How to Grow Potatoes
One of my new favorite edibles to grow is potatoes. Although I’m not much of a potato eater, the rest of my family loves them, so I’m able to put them to good use in the kitchen. Growing potatoes has been a fun learning experience. My first year (3 years ago) I thought the entire crop was a failure when I saw all the bushes go brown and wilt over. When I went to pull them there was nothing at the bottom so I figured all that time I was watering gopher food. When I went to shovel the soil under for next year, I was surprised and shocked to find all these beautiful potatoes sitting in bunches underground. It was like Christmas and an Easter egg hunt all at once!
This small basket contains just a fraction of this year’s heirloom potato harvest. The flavor they pack is significantly better than anything you’ve ever bought from a store, so in my book they are definitely worth growing at home.
- The white ones are German Butterball- a great potato for roasting or mashing. Also has been great in potato salads.
- The red ones are my favorite. Cranberry Reds- wonderful steamed, roasted or for making potato salad.
- The blue ones are called All Blue- the prettiest, but they cook extremely quick, so they can’t be cooked with the others or they will turn to mush. They are great roasted or in salads, but don’t look very appetizing when mashed or fried. Purple doesn’t translate well to creamy foods, but the flavor of these is amazing.
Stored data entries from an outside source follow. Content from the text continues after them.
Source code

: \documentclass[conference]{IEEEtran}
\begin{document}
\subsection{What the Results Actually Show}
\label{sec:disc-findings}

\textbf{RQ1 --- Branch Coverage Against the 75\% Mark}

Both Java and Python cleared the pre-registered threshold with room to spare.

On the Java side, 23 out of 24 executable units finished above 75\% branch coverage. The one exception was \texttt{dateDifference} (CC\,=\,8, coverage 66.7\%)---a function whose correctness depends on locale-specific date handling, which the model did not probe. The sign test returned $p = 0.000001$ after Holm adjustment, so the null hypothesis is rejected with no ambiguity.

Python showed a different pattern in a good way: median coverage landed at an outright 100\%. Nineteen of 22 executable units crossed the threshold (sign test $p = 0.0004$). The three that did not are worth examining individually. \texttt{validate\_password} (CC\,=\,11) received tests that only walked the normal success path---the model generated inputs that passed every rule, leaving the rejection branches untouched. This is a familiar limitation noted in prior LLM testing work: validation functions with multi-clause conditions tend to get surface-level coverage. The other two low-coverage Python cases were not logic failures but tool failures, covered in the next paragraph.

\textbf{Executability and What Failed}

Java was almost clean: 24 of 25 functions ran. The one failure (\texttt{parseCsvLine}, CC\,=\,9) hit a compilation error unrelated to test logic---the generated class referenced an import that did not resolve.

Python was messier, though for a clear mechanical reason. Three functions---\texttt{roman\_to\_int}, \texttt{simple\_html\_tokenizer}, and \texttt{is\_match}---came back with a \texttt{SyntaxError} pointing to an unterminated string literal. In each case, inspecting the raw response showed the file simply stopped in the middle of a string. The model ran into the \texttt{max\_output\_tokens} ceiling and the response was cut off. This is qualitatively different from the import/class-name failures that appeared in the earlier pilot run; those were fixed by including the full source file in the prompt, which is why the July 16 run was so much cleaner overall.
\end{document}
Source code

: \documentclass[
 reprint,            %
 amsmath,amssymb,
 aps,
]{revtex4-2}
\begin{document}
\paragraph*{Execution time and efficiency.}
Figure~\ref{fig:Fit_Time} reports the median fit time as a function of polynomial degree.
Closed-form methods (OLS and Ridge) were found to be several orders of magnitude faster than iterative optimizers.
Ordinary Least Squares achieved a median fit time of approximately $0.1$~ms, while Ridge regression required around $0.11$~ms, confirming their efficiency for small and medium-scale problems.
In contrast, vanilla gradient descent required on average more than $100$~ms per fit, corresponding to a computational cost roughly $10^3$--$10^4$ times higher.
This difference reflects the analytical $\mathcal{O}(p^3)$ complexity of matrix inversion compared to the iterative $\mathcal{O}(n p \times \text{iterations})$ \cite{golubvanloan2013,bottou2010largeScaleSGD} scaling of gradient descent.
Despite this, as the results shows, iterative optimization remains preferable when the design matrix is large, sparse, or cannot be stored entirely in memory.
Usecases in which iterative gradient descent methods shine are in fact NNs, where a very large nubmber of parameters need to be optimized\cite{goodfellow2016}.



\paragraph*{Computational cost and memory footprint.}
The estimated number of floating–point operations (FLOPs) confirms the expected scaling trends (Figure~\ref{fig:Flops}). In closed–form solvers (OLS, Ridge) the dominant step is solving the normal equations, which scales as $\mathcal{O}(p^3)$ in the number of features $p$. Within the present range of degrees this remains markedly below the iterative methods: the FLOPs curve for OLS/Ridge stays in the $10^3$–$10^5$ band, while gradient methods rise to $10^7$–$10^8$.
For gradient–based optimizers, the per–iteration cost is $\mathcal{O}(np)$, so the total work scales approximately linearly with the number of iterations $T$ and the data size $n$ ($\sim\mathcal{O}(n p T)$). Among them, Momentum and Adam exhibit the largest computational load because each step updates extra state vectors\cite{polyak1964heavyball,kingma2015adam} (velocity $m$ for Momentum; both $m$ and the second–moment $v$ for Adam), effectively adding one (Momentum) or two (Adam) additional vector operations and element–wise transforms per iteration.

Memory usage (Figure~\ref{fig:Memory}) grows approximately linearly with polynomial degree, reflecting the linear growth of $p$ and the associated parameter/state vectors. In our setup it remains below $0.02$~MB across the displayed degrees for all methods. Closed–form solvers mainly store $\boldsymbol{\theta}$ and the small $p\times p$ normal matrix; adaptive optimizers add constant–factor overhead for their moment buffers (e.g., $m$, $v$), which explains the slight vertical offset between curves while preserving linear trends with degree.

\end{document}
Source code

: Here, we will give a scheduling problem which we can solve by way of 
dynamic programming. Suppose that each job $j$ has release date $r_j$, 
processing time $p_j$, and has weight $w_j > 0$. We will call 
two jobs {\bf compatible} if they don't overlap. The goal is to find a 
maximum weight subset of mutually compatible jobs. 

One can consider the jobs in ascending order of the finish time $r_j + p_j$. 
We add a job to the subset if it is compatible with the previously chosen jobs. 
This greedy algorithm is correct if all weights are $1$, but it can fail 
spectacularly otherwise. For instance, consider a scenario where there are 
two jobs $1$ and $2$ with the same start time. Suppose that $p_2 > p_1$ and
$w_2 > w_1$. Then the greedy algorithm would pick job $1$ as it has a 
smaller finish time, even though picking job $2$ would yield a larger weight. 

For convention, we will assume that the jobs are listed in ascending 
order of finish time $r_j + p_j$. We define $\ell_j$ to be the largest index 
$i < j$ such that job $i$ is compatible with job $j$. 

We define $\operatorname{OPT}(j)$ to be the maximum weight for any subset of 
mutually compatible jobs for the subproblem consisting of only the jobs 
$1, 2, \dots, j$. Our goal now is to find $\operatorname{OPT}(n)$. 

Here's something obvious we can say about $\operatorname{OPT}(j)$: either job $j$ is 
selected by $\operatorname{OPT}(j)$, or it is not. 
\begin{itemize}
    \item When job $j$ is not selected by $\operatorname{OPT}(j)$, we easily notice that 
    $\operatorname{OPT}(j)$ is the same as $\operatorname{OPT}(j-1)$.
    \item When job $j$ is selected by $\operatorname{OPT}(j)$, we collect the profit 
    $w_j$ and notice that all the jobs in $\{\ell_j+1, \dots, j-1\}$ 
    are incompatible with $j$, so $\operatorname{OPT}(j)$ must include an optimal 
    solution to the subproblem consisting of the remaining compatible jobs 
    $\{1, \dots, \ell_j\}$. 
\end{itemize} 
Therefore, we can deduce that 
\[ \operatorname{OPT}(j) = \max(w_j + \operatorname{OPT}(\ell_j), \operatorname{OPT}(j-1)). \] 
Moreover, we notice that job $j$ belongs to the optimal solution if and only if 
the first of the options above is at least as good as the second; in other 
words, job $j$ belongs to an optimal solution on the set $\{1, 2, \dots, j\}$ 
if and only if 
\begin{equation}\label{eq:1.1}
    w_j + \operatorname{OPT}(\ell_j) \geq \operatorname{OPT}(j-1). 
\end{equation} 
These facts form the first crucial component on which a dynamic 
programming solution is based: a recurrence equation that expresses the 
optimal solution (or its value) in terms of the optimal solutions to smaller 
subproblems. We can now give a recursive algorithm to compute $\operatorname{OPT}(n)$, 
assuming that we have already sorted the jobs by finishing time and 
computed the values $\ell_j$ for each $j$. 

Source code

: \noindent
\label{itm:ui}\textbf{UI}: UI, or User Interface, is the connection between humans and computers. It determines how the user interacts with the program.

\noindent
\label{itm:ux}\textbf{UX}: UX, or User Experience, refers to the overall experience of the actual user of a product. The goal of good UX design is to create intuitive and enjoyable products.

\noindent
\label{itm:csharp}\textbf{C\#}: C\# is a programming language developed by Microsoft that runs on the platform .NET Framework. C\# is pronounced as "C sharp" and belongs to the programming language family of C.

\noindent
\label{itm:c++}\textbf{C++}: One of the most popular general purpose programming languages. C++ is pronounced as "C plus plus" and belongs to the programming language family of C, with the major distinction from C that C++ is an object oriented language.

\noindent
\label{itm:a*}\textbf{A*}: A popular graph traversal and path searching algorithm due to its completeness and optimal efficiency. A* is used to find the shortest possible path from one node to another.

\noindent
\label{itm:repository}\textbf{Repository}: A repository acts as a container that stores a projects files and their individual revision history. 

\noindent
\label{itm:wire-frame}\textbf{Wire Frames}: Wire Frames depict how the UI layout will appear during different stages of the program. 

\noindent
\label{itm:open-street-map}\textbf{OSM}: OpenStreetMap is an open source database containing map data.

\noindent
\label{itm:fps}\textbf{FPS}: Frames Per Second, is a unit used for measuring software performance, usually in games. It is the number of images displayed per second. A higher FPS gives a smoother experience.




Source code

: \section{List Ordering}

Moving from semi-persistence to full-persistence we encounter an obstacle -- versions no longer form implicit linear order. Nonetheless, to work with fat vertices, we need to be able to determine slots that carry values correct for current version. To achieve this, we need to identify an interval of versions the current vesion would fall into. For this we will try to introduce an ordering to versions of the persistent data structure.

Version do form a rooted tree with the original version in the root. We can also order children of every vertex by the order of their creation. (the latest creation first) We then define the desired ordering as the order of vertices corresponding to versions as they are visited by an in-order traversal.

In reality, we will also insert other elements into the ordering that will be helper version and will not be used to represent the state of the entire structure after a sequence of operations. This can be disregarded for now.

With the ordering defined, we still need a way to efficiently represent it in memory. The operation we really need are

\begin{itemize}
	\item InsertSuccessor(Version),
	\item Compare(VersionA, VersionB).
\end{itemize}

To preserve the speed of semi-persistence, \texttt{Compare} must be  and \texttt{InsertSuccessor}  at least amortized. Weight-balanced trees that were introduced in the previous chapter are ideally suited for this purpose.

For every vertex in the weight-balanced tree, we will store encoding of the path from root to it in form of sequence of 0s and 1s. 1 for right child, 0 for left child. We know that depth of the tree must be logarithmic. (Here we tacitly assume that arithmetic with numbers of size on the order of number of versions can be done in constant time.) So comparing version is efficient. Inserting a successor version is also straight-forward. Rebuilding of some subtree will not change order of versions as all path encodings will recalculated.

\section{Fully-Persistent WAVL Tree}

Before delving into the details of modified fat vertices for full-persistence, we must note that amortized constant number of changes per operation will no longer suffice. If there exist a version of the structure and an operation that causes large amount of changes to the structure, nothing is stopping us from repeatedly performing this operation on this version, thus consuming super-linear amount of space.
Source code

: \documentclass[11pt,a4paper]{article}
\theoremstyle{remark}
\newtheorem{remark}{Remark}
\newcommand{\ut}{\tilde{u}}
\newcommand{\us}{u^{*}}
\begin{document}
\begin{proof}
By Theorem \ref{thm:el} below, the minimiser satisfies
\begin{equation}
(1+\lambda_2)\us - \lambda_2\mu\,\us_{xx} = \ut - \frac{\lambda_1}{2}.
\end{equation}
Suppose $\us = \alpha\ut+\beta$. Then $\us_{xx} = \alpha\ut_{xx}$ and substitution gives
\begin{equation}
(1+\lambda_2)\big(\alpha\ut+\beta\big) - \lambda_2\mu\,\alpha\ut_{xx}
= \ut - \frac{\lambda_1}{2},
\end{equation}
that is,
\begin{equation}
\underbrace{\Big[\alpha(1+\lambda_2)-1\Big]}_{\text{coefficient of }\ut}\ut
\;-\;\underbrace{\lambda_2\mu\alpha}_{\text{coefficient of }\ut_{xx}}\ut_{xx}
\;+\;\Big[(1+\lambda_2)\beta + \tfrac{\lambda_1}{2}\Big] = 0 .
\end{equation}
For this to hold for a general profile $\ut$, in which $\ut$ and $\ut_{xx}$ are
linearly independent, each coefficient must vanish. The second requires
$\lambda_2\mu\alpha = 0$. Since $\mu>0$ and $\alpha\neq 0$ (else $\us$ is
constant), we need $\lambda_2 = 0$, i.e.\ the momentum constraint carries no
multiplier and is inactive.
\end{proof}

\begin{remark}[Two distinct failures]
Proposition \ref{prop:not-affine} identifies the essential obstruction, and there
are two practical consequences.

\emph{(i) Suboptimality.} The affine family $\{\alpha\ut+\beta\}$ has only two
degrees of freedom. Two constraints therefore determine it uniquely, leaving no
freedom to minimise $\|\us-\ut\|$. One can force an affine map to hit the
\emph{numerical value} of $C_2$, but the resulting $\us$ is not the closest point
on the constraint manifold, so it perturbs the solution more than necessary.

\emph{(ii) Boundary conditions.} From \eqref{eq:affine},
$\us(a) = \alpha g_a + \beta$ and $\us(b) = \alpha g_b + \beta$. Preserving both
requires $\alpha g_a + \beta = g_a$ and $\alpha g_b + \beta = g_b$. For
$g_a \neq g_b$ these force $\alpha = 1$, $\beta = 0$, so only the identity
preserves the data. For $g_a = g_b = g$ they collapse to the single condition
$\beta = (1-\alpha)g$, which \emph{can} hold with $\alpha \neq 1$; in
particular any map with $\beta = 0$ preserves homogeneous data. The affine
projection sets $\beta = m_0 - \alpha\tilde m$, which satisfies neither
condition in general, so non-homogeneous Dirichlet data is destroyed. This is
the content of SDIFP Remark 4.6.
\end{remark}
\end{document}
These little round balls don’t look much different than dirt clods when picked, but after being scrubbed they sparkle and shine like little jewels:
If you’re not from Idaho, you may not know what a potato crop looks like. Here’s my three rows after sprouting in the Spring:
At full height they look like this:
Potatoes need full sun and rich, well drained soil and plenty of mulch after they’ve sprouted. I shovel compost into the rows before planting and again after sprouting, hilling the compost up around the stems. This helps produce a more abundant crop. I initially plant the starts pretty low in the ground, then shovel dirt and compost over them once the plants are growing well.
Even a small-space gardener can produce plenty of potatoes for summer and fall recipes. Lots of gardening companies sell small potato growing bags for around $9.00 and these larger bags for around $25.00.
If you have any spare tires, recycle them into growing pots. Just fill a tire with soil and plant, then add another tire and more soil after potatoes have grown higher, continuing this until a 3rd or even 4th tire is added. This forces the roots to produce even more potatoes.
Once your potato plants have finished flowering, you’ll notice them beginning to turn yellow and die off. This is the time to stop watering. You’ll see the foliage completely die and fall to the ground. Give them at least a couple more weeks to dry out, then carefully harvest them by using a pitchfork and digging a good foot away from them, loosening the soil around them. You don’t want to accidentally fork the potatoes.
If the weather is dry you can leave them on top of the dirt for a couple of days to dry out. If not, move them to a cool dark place to harden off for a couple days. This will toughen the skin for fall and winter storage. Don’t wash them until you’re ready to cook with them.
If you have young kids or grandchildren I highly recommend growing a few next season. There’s nothing quite as exciting as turning up these little gems from under the soil after watching them grow and die off all Spring and Summer.